# Cluster-Based Prediction

This method is already baked into some of my most recent posts, but I wanted to call attention to it in isolation, because it is interesting and useful. Specifically, my algorithms are generally rooted in a handful of lemmas and corollaries that I introduced, that prove, that the nearest neighbor method produces perfect accuracy, when classifications don’t change over small fixed distances. That is, if I’m given a row vector $x$ from the dataset, and the set of points near $x$ have the same classifier as $x$, then the nearest neighbor algorithm can be modified slightly to produce perfect accuracy. And I’ve introduced a ton of software that allows you to find that appropriate distance, which I call $\delta$. The reason this sort of new approach (I came up with this a while ago) is interesting, is because it doesn’t require any supervision –

It uses a fixed form formula to calculate $\delta$, as opposed to a training step.

This results in a prediction algorithm that has $O(N)$ runtime, and the accuracy is consistently better than nearest neighbor. Note that you can also construct an $O(\log(N))$ runtime algorithm using the code attached to my paper Sorting, Information, and Recursion.
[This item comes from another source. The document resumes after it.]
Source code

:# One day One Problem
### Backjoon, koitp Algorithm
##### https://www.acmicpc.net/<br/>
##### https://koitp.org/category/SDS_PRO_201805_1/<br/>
Here are the results as applied to the MNIST Fashion Dataset using 7,500 randomly selected rows, run 500 times, on 500 randomly selected training / testing datasets:

1. Nearest Neighbor:

Accuracy: 87.805% (on average)

2. Cluster-Based:

Accuracy: 93.188% (on average)

Given 500 randomly selected training / testing datasets, the cluster-based method beat the accuracy of nearest neighbor method 464 times, the nearest neighbor method beat the cluster-based method 0 times, and they were equal 36 times. The runtime from start to finish is a few seconds (for a single round of predictions), including preprocessing the images, running on an iMac.